Shopify / ghostferry

The swiss army knife of live data migrations
https://shopify.github.io/ghostferry
MIT License
694 stars 65 forks source link

Problems with migrating data with foreign key constraints. #289

Open Manan007224 opened 3 years ago

Manan007224 commented 3 years ago

The main reason behind migrating tables with foreign key constraints is that they can have referential actions for a foreign key such as ON DELETE CASCADE, ON UPDATE CASCADE.
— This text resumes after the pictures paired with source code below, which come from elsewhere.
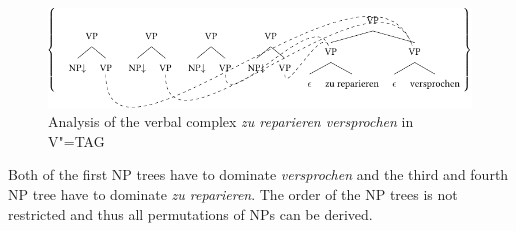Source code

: \begin{figure}
\centerline{%
\includegraphics{Figures/tag-zu-reparieren-versprochen-vtag-cropped}
}
\caption{\label{Abbildung-zu-reparieren-versprochen-V-TAG}Analysis of the verbal complex \emph{zu reparieren versprochen} in V"=TAG}
\end{figure}%
Both of the first NP trees have to dominate \emph{versprochen} and the third and fourth NP tree have to dominate \emph{zu reparieren}.
The order of the NP trees is not restricted and thus all permutations of NPs can be derived.

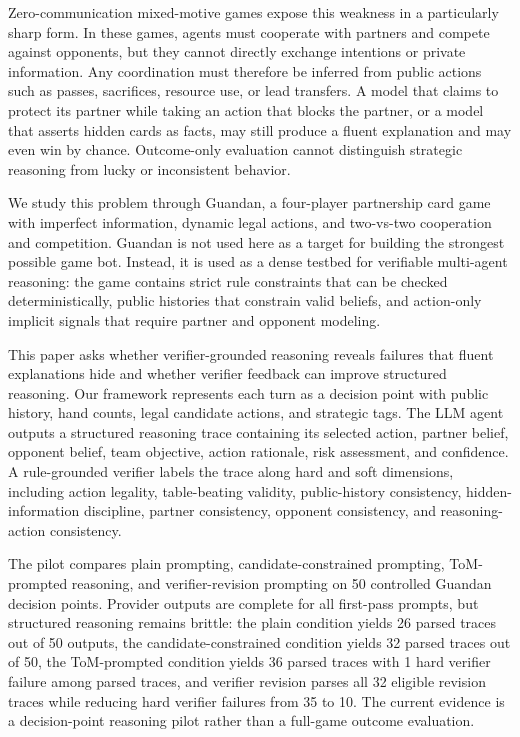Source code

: \documentclass[sigconf,anonymous,review]{acmart}
\begin{document}
Zero-communication mixed-motive games expose this weakness in a particularly sharp form. In these games, agents must cooperate with partners and compete against opponents, but they cannot directly exchange intentions or private information. Any coordination must therefore be inferred from public actions such as passes, sacrifices, resource use, or lead transfers. A model that claims to protect its partner while taking an action that blocks the partner, or a model that asserts hidden cards as facts, may still produce a fluent explanation and may even win by chance. Outcome-only evaluation cannot distinguish strategic reasoning from lucky or inconsistent behavior.

We study this problem through Guandan, a four-player partnership card game with imperfect information, dynamic legal actions, and two-vs-two cooperation and competition. Guandan is not used here as a target for building the strongest possible game bot. Instead, it is used as a dense testbed for verifiable multi-agent reasoning: the game contains strict rule constraints that can be checked deterministically, public histories that constrain valid beliefs, and action-only implicit signals that require partner and opponent modeling.

This paper asks whether verifier-grounded reasoning reveals failures that fluent explanations hide and whether verifier feedback can improve structured reasoning. Our framework represents each turn as a decision point with public history, hand counts, legal candidate actions, and strategic tags. The LLM agent outputs a structured reasoning trace containing its selected action, partner belief, opponent belief, team objective, action rationale, risk assessment, and confidence. A rule-grounded verifier labels the trace along hard and soft dimensions, including action legality, table-beating validity, public-history consistency, hidden-information discipline, partner consistency, opponent consistency, and reasoning-action consistency.

The pilot compares plain prompting, candidate-constrained prompting, ToM-prompted reasoning, and verifier-revision prompting on 50 controlled Guandan decision points. Provider outputs are complete for all first-pass prompts, but structured reasoning remains brittle: the plain condition yields 26 parsed traces out of 50 outputs, the candidate-constrained condition yields 32 parsed traces out of 50, the ToM-prompted condition yields 36 parsed traces with 1 hard verifier failure among parsed traces, and verifier revision parses all 32 eligible revision traces while reducing hard verifier failures from 35 to 10. The current evidence is a decision-point reasoning pilot rather than a full-game outcome evaluation.
\end{document}
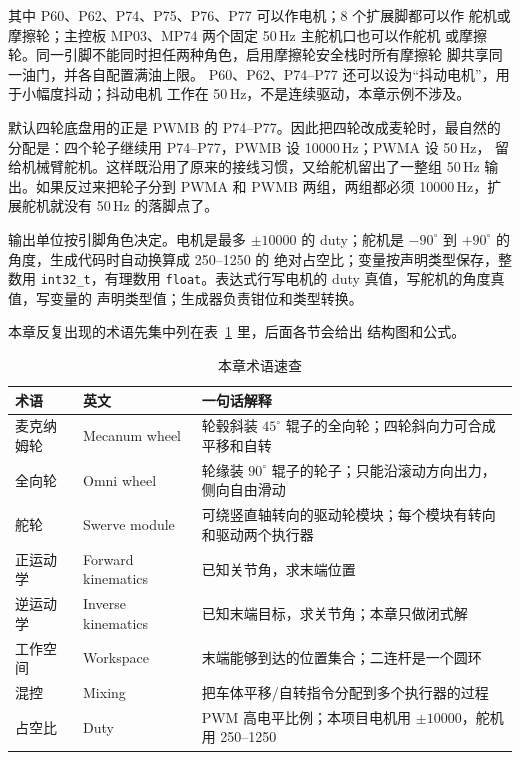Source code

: 其中 P60、P62、P74、P75、P76、P77 可以作电机；8 个扩展脚都可以作
舵机或摩擦轮；主控板 MP03、MP74 两个固定 50\,Hz 主舵机口也可以作舵机
或摩擦轮。同一引脚不能同时担任两种角色，启用摩擦轮安全栈时所有摩擦轮
脚共享同一油门，并各自配置满油上限。
P60、P62、P74--P77 还可以设为“抖动电机”，用于小幅度抖动；抖动电机
工作在 50\,Hz，不是连续驱动，本章示例不涉及。

\begin{remark}
默认四轮底盘用的正是 PWMB 的 P74--P77。因此把四轮改成麦轮时，最自然的
分配是：四个轮子继续用 P74--P77，PWMB 设 10000\,Hz；PWMA 设 50\,Hz，
留给机械臂舵机。这样既沿用了原来的接线习惯，又给舵机留出了一整组
50\,Hz 输出。如果反过来把轮子分到 PWMA 和 PWMB 两组，两组都必须
10000\,Hz，扩展舵机就没有 50\,Hz 的落脚点了。
\end{remark}

输出单位按引脚角色决定。电机是最多 $\pm10000$ 的 duty；舵机是
$-90^\circ$ 到 $+90^\circ$ 的角度，生成代码时自动换算成 250--1250 的
绝对占空比；变量按声明类型保存，整数用 \texttt{int32\_t}，有理数用
\texttt{float}。表达式行写电机的 duty 真值，写舵机的角度真值，写变量的
声明类型值；生成器负责钳位和类型转换。

本章反复出现的术语先集中列在表~\ref{tab:ch05-terms} 里，后面各节会给出
结构图和公式。

\begin{table}[htbp]
  \centering
  \small
  \begin{tabularx}{\linewidth}{@{}l l >{\raggedright\arraybackslash}X@{}}
    \toprule
    术语 & 英文 & 一句话解释 \\
    \midrule
    麦克纳姆轮 & Mecanum wheel & 轮毂斜装 $45^\circ$ 辊子的全向轮；四轮斜向力可合成平移和自转 \\
    全向轮 & Omni wheel & 轮缘装 $90^\circ$ 辊子的轮子；只能沿滚动方向出力，侧向自由滑动 \\
    舵轮 & Swerve module & 可绕竖直轴转向的驱动轮模块；每个模块有转向和驱动两个执行器 \\
    正运动学 & Forward kinematics & 已知关节角，求末端位置 \\
    逆运动学 & Inverse kinematics & 已知末端目标，求关节角；本章只做闭式解 \\
    工作空间 & Workspace & 末端能够到达的位置集合；二连杆是一个圆环 \\
    混控 & Mixing & 把车体平移/自转指令分配到多个执行器的过程 \\
    占空比 & Duty & PWM 高电平比例；本项目电机用 $\pm10000$，舵机用 250--1250 \\
    \bottomrule
  \end{tabularx}
  \caption{本章术语速查}
  \label{tab:ch05-terms}
\end{table}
Cascading deletes and updates in child tablees caused by foreign key constraints don't show up in binlogs because these referential actions are dealt internally by InnoDB. Check out this link - https://dba.stackexchange.com/questions/51873/replication-binary-log-parsingtableid-generation-on-delete-cascade-handling.

Let's take a look at this sql example on a source database :-

mysql> SET FOREIGN_KEY_CHECKS=0;
Query OK, 0 rows affected (0.00 sec)

mysql> use gf_test;
Database changed
mysql> CREATE TABLE IF NOT EXISTS t1 (id1 bigint(20), primary key(id1));
Query OK, 0 rows affected, 1 warning (0.01 sec)

mysql> CREATE TABLE IF NOT EXISTS t2 (id2 bigint(20), primary key(id2), CONSTRAINT fkc2 foreign key(id2) REFERENCES t1(id1) ON DELETE CASCADE ON UPDATE CASCADE);
Query OK, 0 rows affected, 1 warning (0.01 sec)

mysql> INSERT INTO t1 VALUES (1);
Query OK, 1 row affected (0.00 sec)

mysql> INSERT INTO t2 VALUES (1);
Query OK, 1 row affected (0.01 sec)

mysql> UPDATE t1 SET id1 = 2 WHERE id1 = 1;
Query OK, 1 row affected (0.00 sec)
Rows matched: 1  Changed: 1  Warnings: 0

mysql> SELECT * FROM t1;
+-----+
| id1 |
+-----+
|   2 |
+-----+
1 row in set (0.00 sec)

mysql> SELECT * FROM t2;
+-----+
| id2 |
+-----+
|   1 |
+-----+
1 row in set (0.00 sec)

We can clearly see here that since foreign key checks are disabled on the database updating the parent table does not change the foreign keys in child tables.

In terms of ghostferry migration when the rows are updated or deleted from the parent table in source database cascade won't update,delete rows in the child table if they're already present in the target database, eventually leading the database in an inconsistent state.